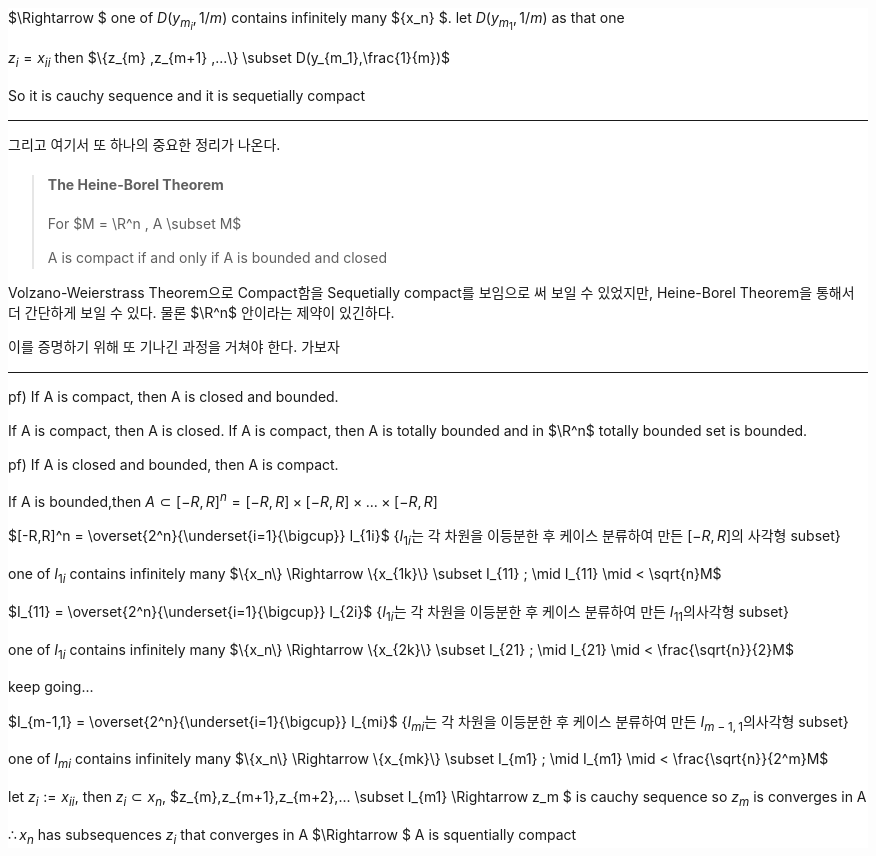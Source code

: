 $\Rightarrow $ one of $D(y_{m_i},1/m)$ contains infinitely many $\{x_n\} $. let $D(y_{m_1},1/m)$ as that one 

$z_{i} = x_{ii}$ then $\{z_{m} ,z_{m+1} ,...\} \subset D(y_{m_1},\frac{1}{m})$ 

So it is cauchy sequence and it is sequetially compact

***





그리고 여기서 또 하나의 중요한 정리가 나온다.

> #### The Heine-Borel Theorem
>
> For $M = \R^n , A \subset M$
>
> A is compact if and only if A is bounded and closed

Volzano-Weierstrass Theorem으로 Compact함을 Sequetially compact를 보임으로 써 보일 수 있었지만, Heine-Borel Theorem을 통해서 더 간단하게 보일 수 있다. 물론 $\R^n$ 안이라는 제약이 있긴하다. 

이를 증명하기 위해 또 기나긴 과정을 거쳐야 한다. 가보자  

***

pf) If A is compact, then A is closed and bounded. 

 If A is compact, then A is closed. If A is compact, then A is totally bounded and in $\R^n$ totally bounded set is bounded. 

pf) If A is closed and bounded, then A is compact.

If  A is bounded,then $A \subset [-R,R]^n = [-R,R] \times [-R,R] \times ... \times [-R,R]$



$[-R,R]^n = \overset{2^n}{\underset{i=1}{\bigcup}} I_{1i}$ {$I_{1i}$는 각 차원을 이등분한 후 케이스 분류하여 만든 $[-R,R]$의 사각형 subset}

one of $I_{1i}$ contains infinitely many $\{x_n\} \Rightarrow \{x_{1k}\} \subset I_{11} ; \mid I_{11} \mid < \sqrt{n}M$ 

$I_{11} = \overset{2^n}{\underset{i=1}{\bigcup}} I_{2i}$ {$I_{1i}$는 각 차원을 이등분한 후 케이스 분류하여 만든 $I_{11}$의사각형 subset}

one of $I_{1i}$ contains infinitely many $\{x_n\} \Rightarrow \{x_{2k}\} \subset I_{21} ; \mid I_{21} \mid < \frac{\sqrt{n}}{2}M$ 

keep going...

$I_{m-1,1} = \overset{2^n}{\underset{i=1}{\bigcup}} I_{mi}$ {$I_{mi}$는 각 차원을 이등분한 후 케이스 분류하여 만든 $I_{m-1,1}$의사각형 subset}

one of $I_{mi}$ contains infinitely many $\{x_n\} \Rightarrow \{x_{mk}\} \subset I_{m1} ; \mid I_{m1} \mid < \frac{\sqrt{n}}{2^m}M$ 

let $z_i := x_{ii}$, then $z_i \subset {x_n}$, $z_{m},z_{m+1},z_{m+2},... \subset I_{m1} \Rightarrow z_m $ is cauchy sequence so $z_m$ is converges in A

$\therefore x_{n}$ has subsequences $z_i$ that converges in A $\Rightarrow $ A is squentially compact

• • • • •

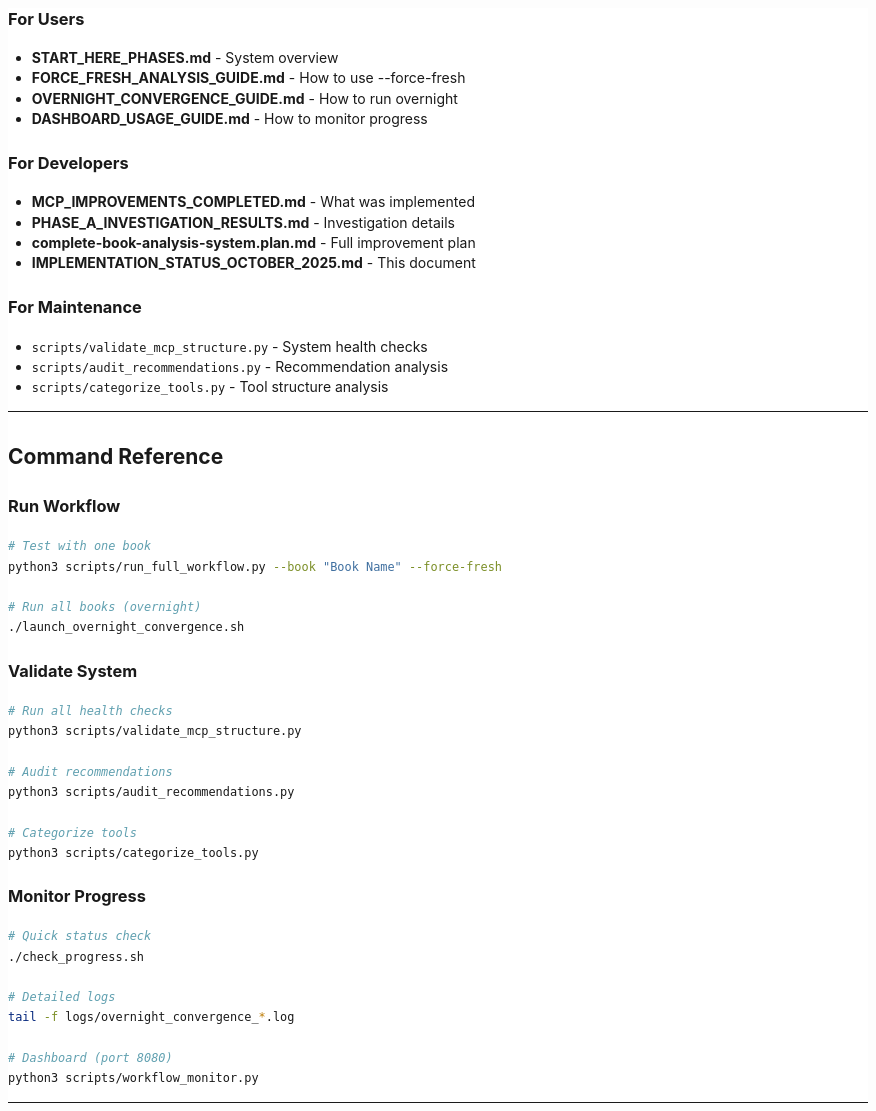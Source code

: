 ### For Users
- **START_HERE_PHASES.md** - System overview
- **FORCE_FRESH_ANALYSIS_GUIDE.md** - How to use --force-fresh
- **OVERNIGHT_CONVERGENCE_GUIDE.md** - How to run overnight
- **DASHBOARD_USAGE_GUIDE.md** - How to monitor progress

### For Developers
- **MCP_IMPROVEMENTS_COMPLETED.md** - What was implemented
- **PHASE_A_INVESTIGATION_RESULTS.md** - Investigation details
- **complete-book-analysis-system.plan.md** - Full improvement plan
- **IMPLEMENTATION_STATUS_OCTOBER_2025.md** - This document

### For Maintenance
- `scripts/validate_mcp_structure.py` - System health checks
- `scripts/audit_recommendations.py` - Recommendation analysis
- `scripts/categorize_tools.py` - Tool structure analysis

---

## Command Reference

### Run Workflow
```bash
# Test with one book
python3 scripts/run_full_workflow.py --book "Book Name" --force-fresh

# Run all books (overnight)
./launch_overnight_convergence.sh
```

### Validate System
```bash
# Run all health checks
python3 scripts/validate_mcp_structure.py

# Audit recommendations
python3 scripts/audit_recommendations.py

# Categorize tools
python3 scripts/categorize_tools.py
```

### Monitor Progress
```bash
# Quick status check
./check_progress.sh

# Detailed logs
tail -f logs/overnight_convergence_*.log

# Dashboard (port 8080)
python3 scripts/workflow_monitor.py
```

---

• • • • •

Aim of the exercise
From the data, list each line in which the string "Heine" appears.

Written response
> #### The Heine-Borel Theorem
Volzano-Weierstrass Theorem으로 Compact함을 Sequetially compact를 보임으로 써 보일 수 있었지만, Heine-Borel Theorem을 통해서 더 간단하게 보일 수 있다. 물론 $\R^n$ 안이라는 제약이 있긴하다. 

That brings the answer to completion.